The hardware you get, to deliver the above, consists of
- The new IBM zEnterprise™ 196 (z196) for traditional z workloads and the familiar Linux on z operating systems, plus a water-cooled option for energy efficiency
- New zEnterprise BladeCenter Extension (zBX) to run POWER7™ and System x® Blades for tens of thousands of AIX® and Linux applications
- zEnterprise Unified Resource Manager, part of the IBM System Director
family, extends System z qualities of service across workloads
The stats are impressive, 50 BIPS, 3TB of memory, internal bandwidth of 288GB/sec (that's Gigabytes per second folks!) giving an ideal server for heterogeneous workloads, therefore perfect for data center consolidation or a private cloud.
That's the news, and you can read more all over the web, here
for example, and here you can find the IBM announcement page
here, for more information. But today I'm just going to look at a couple of things. Firstly the Security implications (as this is the zSecurity blog). And then I'll ask: "does this change everything"? Security
zEnterprise "Reduces risk by extending the reach of System z qualities of service". With a new Blade Center controlled by the System-Director-derived Unified Resource Manager and managed by the zEnterprise hardware console, your distributed systems should get a level of Resilience, Availability and Security approaching that enjoyed by System z for decades. The Unified Resource Manager will discover new components in the zBX and perform auto disaster recovery. And z/VM guests and blades will monitor themselves and log errors or call out an SSR.

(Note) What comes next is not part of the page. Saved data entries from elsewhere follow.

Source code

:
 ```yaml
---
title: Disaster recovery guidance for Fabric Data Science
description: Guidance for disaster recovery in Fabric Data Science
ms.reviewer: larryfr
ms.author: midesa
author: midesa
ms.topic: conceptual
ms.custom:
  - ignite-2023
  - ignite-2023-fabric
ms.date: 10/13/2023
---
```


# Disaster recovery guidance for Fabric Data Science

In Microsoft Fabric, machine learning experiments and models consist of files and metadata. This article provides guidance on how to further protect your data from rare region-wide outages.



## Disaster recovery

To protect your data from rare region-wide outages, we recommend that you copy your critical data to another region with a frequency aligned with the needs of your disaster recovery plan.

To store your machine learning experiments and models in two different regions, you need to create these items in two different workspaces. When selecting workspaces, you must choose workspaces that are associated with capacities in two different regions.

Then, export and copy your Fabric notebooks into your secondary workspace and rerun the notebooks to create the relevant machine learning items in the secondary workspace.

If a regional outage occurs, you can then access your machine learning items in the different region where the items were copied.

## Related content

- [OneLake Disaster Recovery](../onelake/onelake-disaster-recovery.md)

Because your zBX is linked to the z196 by a short, enclosed, dedicated 10Gb/s network, there are no network cables to tap or sniff. And with capacity for 112 blades (which can be virtualised to many thousands of servers of course, plus you can have tens of thousands of Linux on z inside your z196, remember) you won't need servers all around your facility which need to be clustered, mirrored and locked down. Everything's in two boxes in your secure room being managed by the URM.

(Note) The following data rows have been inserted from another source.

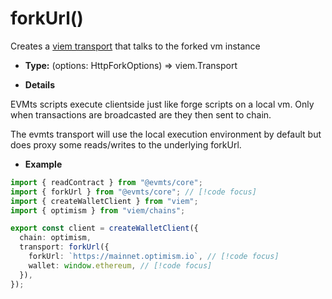 # forkUrl()

Creates a [viem transport](https://viem.sh/docs/clients/transports/http.html) that talks to the forked vm instance

- **Type:** (options: HttpForkOptions) => viem.Transport

- **Details**

EVMts scripts execute clientside just like forge scripts on a local vm. Only when transactions are broadcasted are they then sent to chain.

The evmts transport will use the local execution environment by default but does proxy some reads/writes to the underlying forkUrl.

- **Example**

```ts
import { readContract } from "@evmts/core";
import { forkUrl } from "@evmts/core"; // [!code focus]
import { createWalletClient } from "viem";
import { optimism } from "viem/chains";

export const client = createWalletClient({
  chain: optimism,
  transport: forkUrl({
    forkUrl: `https://mainnet.optimism.io`, // [!code focus]
    wallet: window.ethereum, // [!code focus]
  }),
});
```
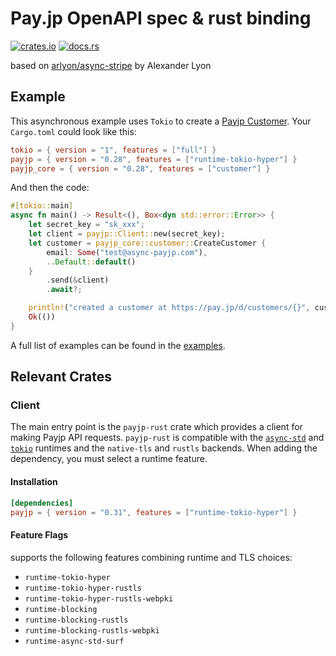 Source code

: # Pay.jp OpenAPI spec & rust binding

[![crates.io](https://img.shields.io/crates/v/payjp-rust.svg)](https://crates.io/crates/payjp)
[![docs.rs](https://docs.rs/payjp-rust/badge.svg)](https://docs.rs/payjp-rust)

based on [arlyon/async-stripe](https://github.com/arlyon/async-stripe) by Alexander Lyon

## Example

This asynchronous example uses `Tokio` to create
a [Payjp Customer](https://pay.jp/docs/api#customers). Your `Cargo.toml` could
look like this:

```toml
tokio = { version = "1", features = ["full"] }
payjp = { version = "0.28", features = ["runtime-tokio-hyper"] }
payjp_core = { version = "0.28", features = ["customer"] }
```

And then the code:

```rust
#[tokio::main]
async fn main() -> Result<(), Box<dyn std::error::Error>> {
    let secret_key = "sk_xxx";
    let client = payjp::Client::new(secret_key);
    let customer = payjp_core::customer::CreateCustomer {
        email: Some("test@async-payjp.com"),
        ..Default::default()
    }
        .send(&client)
        .await?;

    println!("created a customer at https://pay.jp/d/customers/{}", customer.id);
    Ok(())
}
```

A full list of examples can be found in the [examples](/examples).

## Relevant Crates

### Client

The main entry point is the `payjp-rust` crate which provides a client for making Payjp
API requests.
`payjp-rust` is compatible with the [`async-std`](https://github.com/async-rs/async-std)
and [`tokio`](https://github.com/tokio-rs/tokio) runtimes and the `native-tls`
and `rustls` backends. When adding the dependency, you must select a runtime feature.

#### Installation

```toml
[dependencies]
payjp = { version = "0.31", features = ["runtime-tokio-hyper"] }
```

#### Feature Flags

supports the following features combining runtime and TLS choices:

- `runtime-tokio-hyper`
- `runtime-tokio-hyper-rustls`
- `runtime-tokio-hyper-rustls-webpki`
- `runtime-blocking`
- `runtime-blocking-rustls`
- `runtime-blocking-rustls-webpki`
- `runtime-async-std-surf`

Data integrity is improved, with RAIM memory, yes RAID-style RAM with auto-correction of errors, and you can have CryptoExpress3 with up to 8 PCIe cards (like the z10EC) and some new SSL acceleration features, but of course URM makes all of this available to your AIX or Linux on System z blades too. So If your organisation runs highly available, highly secure applications on mixed architecture at the moment, then nothing else comes close to delivering zEnterprises levels of service. Does this change everything?

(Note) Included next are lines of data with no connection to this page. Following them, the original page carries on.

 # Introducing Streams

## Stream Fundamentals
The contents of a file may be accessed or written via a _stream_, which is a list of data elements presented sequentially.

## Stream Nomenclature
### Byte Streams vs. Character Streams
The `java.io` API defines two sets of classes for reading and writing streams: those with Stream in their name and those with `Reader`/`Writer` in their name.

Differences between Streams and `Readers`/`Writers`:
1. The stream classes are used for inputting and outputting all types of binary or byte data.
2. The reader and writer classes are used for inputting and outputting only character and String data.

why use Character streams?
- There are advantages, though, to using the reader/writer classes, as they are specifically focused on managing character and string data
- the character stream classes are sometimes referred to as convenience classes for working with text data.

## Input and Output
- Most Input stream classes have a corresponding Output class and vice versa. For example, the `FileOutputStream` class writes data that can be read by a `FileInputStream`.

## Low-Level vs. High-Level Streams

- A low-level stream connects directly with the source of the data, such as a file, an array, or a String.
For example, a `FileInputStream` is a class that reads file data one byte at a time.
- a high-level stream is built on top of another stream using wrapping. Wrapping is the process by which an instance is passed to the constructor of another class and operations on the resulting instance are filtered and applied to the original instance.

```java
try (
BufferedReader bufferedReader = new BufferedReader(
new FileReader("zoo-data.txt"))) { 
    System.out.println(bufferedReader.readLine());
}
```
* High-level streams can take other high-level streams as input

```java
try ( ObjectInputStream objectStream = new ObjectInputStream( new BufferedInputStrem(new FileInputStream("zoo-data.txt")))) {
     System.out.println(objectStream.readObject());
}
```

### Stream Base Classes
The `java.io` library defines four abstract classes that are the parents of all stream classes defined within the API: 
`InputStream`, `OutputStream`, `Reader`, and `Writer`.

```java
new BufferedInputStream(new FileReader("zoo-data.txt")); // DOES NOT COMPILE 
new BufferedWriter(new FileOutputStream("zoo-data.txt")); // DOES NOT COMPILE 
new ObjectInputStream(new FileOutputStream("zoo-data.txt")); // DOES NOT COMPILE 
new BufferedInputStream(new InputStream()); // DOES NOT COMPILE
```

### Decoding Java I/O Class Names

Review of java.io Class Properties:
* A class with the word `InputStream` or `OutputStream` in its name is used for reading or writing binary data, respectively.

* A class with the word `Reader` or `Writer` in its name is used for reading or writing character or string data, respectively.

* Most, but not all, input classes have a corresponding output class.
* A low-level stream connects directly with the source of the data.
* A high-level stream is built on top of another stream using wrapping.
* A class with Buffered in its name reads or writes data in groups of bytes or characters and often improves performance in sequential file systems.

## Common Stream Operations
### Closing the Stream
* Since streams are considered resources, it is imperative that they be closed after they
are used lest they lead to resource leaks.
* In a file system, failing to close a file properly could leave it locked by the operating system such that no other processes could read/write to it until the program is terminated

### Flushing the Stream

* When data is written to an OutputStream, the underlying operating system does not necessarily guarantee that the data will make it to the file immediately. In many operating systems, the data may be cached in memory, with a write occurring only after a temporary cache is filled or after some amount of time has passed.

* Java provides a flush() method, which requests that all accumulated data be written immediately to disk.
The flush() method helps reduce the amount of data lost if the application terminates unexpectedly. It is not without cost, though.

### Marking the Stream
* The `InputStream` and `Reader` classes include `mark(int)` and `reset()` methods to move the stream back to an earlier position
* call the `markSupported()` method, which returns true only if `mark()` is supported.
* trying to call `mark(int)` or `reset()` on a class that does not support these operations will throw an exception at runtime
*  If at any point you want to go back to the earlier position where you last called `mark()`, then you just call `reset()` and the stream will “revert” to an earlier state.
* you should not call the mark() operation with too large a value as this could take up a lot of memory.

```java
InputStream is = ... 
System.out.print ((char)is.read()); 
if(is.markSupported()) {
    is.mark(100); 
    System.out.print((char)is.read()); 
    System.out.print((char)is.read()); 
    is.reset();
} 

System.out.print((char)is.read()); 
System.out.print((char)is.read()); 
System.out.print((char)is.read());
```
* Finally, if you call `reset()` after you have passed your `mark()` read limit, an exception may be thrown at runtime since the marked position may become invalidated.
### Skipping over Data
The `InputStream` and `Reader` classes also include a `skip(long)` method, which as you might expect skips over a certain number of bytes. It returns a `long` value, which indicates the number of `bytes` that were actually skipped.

It should. The old Mainframe versus Distributed war of words looks a lot like Microsoft versus Apple from a distance. Both camps have supporters with strong, entrenched, almost religious devotion to the platform and resistance to the alternative viewpoint. Some highly-paid analysts' ignorance of the recent development of System z borders on negligence, as I have blogged before
. But this time feels
different. Partly because this is no ordinary product upgrade. zEnterprise was developed over 3 years, costing USD5bn, and performed in concert with several large clients in Insurance, Retail, Finance and Healthcare, and Citigroup
are an early adopter
And mostly because the obligation to choose between System z and Distributed architecture - between z* and Unix-like operating systems, between a monolithic mainframe and a collection of distinct, disparate systems each designed for a specific purpose and fulfilling a business need - has been eliminated at a stroke. Get zEnterprise and you get the lot, whatever you need. Traditional objections fall away, including the cost of porting apps to z from native *nix systems and the cost of z skills.
Joe Clabby was the 3rd speaker yesterday, an analyst and mainframe supporter (zPhile?) from Clabby Analytics
and he suggested that the zEnterprise can jump you in front of your competitors by "at least five years". That's quite a statement, but clearly zEnterprise is not your father's mainframe. I've been suggesting for a while that we should perhaps stop using the term mainframe, and I tweeted a question
a few weeks back asking for alternative terms for the latest System z machines. "Super Server" was suggested. But I think in time the generic term will become "Enterprise Server".